IN CONVERSATION
Preparing Leaders Of Consequence
03 Nov 2008
Blair H Sheppard, dean of Duke University's Fuqua School of Business, and founder and chair of Duke Corporate Education, has extensive experience in the areas of corporate strategy, relationship management, structure, and leadership. He has been a consultant to over 100 companies and governments. And he has found time to author over 50 books as well. Before he became the dean, Sheppard played a leading role in conceiving the Duke MBA - Global Executive in 1996 and was instrumental in the school's key global strategy.
Sheppard was in India recently to announce Duke's global expansion plan. According to which Fuqua is going to launch its cross-continent MBA programme (starts in August 2009) to be conducted in six different parts of the world — New Delhi, Shanghai, London, Dubai, St. Petersburg, Johannesburg, Durham.
In a candid conversation with BW Online's Chetna Mehra, Sheppard talks about issues such as the core values of Fuqua, reason for global expansion and the impact of global recession on B-Schools.

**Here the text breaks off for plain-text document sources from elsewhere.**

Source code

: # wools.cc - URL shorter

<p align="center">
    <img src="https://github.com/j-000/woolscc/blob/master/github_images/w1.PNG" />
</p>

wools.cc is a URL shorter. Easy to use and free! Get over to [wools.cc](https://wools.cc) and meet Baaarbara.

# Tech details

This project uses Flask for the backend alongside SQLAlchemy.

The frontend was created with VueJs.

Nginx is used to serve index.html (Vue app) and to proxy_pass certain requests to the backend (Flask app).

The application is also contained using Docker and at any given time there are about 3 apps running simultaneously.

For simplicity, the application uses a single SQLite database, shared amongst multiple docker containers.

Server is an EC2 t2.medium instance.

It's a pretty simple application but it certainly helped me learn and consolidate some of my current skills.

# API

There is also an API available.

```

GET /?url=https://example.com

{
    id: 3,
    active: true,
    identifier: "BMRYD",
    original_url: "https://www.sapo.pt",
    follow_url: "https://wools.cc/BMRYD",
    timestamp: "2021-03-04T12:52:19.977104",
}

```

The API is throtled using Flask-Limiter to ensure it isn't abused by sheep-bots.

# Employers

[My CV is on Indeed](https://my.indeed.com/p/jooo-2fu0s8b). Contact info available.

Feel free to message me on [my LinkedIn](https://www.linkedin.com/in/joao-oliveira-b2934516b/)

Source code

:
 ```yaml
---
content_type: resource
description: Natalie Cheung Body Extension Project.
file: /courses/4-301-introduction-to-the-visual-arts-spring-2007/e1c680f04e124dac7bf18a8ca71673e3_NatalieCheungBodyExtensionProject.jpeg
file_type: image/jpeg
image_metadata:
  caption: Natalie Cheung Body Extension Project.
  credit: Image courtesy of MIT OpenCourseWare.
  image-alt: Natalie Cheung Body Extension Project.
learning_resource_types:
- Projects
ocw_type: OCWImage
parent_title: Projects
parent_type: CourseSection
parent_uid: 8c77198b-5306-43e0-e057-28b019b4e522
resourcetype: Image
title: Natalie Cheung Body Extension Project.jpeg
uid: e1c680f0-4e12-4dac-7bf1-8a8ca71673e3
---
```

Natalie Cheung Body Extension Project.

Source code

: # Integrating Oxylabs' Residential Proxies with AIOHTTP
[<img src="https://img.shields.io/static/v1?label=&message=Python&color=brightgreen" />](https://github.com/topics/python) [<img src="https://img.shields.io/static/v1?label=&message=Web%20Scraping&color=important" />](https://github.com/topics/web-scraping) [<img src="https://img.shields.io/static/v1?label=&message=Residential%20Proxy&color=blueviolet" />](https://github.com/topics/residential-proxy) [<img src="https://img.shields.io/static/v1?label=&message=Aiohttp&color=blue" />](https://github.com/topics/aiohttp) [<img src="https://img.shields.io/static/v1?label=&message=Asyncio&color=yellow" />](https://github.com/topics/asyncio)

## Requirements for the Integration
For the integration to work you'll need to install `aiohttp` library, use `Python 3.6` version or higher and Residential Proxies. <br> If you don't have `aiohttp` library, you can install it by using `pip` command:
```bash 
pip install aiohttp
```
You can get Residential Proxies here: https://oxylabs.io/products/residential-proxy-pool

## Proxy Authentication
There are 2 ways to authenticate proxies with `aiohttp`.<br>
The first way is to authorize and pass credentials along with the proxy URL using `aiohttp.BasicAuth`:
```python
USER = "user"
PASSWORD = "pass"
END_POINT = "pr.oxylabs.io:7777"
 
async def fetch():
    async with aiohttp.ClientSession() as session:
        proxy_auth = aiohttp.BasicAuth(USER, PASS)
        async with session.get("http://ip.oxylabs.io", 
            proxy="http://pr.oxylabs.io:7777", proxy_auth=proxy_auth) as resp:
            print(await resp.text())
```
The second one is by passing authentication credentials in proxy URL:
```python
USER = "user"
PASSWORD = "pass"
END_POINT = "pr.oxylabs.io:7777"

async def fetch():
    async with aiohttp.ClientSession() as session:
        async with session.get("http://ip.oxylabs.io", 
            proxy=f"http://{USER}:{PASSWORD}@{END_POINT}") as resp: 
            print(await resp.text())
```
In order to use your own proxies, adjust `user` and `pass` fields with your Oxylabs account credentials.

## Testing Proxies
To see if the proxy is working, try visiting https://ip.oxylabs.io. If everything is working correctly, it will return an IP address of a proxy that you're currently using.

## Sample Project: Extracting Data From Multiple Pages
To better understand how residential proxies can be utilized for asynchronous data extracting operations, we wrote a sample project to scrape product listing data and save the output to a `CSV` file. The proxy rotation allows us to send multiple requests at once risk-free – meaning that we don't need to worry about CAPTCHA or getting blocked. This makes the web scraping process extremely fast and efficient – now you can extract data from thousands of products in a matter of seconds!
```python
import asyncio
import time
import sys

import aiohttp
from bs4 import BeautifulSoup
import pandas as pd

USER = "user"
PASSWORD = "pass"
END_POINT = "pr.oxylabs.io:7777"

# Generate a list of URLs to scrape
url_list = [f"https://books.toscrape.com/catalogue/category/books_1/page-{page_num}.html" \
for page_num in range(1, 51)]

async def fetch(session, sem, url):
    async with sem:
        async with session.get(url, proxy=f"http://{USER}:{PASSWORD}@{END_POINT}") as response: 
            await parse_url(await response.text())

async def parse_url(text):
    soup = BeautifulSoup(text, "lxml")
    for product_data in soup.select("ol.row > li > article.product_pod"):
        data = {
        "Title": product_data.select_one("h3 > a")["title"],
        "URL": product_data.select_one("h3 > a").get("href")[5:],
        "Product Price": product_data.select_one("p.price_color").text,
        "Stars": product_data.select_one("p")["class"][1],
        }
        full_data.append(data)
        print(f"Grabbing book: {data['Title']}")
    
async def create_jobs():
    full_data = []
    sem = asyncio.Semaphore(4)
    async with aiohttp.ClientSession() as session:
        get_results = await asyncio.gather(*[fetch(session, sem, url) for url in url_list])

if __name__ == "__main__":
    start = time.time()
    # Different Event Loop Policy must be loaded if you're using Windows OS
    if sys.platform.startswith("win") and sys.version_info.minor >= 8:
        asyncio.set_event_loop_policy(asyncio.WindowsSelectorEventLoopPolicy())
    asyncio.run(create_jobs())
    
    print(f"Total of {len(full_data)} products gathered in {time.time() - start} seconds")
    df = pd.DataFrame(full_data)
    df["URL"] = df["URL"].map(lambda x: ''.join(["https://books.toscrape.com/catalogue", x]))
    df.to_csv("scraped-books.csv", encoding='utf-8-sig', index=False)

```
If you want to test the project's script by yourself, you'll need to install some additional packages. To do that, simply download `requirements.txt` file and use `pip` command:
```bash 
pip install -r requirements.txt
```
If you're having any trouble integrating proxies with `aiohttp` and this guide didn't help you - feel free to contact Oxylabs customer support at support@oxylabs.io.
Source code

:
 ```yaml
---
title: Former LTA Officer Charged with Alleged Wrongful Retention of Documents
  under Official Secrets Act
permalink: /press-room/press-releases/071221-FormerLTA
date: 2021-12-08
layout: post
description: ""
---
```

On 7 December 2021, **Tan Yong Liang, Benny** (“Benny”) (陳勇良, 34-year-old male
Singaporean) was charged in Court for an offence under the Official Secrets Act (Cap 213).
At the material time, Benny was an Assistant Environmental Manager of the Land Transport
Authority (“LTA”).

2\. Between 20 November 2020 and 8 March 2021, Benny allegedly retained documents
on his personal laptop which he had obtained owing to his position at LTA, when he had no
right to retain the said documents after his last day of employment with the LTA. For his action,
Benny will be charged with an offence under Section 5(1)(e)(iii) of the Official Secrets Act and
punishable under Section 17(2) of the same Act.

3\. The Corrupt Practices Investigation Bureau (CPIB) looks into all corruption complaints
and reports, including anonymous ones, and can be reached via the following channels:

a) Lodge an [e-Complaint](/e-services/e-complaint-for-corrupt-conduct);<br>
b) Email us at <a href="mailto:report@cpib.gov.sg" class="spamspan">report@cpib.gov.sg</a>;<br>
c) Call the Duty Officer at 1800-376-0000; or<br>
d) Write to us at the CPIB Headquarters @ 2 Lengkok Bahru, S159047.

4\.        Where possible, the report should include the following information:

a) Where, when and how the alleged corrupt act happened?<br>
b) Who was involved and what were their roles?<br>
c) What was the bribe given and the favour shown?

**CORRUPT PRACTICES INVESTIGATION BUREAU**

Every institute has its set of core values which it seek in the students who are going to be the part of the institute. What are your core values?

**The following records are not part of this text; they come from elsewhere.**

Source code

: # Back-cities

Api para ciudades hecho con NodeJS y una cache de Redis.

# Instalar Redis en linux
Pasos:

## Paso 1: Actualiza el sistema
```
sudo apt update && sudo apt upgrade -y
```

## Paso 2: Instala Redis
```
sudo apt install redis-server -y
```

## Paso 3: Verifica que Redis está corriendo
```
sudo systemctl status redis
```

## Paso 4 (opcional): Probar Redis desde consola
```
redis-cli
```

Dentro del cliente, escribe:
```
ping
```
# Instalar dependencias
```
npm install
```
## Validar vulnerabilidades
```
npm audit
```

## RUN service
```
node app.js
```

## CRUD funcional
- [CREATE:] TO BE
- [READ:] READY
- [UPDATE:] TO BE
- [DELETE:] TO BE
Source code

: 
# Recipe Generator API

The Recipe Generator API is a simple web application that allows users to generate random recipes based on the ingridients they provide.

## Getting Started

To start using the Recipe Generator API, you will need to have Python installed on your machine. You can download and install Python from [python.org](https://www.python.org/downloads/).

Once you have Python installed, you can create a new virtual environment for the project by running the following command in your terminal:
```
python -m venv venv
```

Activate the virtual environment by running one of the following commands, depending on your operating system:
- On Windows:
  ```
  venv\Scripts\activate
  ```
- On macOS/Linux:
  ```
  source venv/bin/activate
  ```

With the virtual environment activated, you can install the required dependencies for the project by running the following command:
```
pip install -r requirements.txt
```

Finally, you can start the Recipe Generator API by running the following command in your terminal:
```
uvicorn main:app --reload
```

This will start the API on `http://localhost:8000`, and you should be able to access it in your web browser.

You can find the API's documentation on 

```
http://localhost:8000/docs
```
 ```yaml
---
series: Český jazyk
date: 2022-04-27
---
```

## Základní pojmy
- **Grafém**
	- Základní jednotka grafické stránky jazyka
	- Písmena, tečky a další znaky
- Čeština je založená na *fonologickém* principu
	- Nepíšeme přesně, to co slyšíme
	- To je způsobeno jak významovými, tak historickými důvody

Our mission since 1984 is to teach and conduct research; to create leaders of consequence. And one of our values is to be consistent about our mission. We follow the three dualities. Every student at Fuqua:
- We expect to be a great member of the team and be able to lead, when it is their turn to lead;
- We expect to be a really brilliant disciplinarian and a globalist;
- We want to be really, really smart and real.
It's this juxtaposition of the opposites that is at the core of who we are.
There are schools that are turn out really smart people but they isolate themselves from the realities of the world. It's our intent that we turn out the student who can drink champagne with the rich and famous and can drink chai with those who that's all they can afford.
And we consistently hear from our recruiters that they prefer our students because they are much better team members. Somehow they are more real and natural. So, that's one way to think about the leader of consequence. The other way, the leader of consequence is, they understand the world and that it's evolving and they have great judgement.
So, in order to achieve the three dualities, we have to be doing what we are doing. But also, if our job is to prepare you to be a leader of consequence, than means, we have to have you anticipate where the world's going and we have to exercise our judgement on what to do about it.
Why is Duke University investing $500 million for its global expansion?
The job of the great university is to prepare tomorrow's leaders. The present forms of business schools don't do that. If I turn out a student who understand the US really well, who understands finance really well, but doesn't connect to the policy issues that are impacting business, the environmental issues that influence the business and the larger context under which business is embedded - then, I am not turning out a leader of consequence.
But if you look at the events of the last few months, I think it's fair to say there are a whole series of people who didn't understand the world, who didn't understand the business in the larger context, who did not actually exercise the judgement they should have exercised. Our mission is to train the people who actually did understand the world, did exercise judgement.
Do you think after witnessing the ongoing financial crisis, it is time B-Schools start thinking of changing the way finance is being taught?
I don't think it's a finance problem. I think it's a general management problem. I think actually the managers of those firms didn't think like general managers, they thought like financial managers. And the advice that we give to business schools is that don't ever turn them out to be financial purists.
If you are brilliant, but real, then you can actually, see it, smell it, you can see the effect it's having on real people. You can watch people take loans who shouldn't take such loans. But if you are brilliant and isolated from the society, then you are not going to see it.
We are very disciplined about making that happen in all of our programmes. So, the curriculum designed has a disciplinary component to it, there is a globalist and team component to it, there's a leader component to it, there's a make-you-really-smart component to it, there's a make-you-real-component to it.
But, along with these don't you think risk management should also be taught more thoroughly in the B-Schools?
Well, actually risk management is pretty well taught at business schools. One of the problems is most risk analysis is linear - we use basic, linear statistical methodologies to assess risks. Multiple derivative products are non-linear products by definition. So, you have to think about risk differently. So, I think the problem is we are applying the wrong risk tools to the product. We have to have the risk analysis keep up with the innovation. That didn't happen.
How you are predicting the coming placement season to be amidst the financial turmoil taking place in the world?
Students who graduated from Fuqua this year are 6 per cent ahead of the last year. They came out in July, in the middle of the crisis and are actually 6 per cent ahead.
And that is because…
(laughs) It's because we turn out great kids.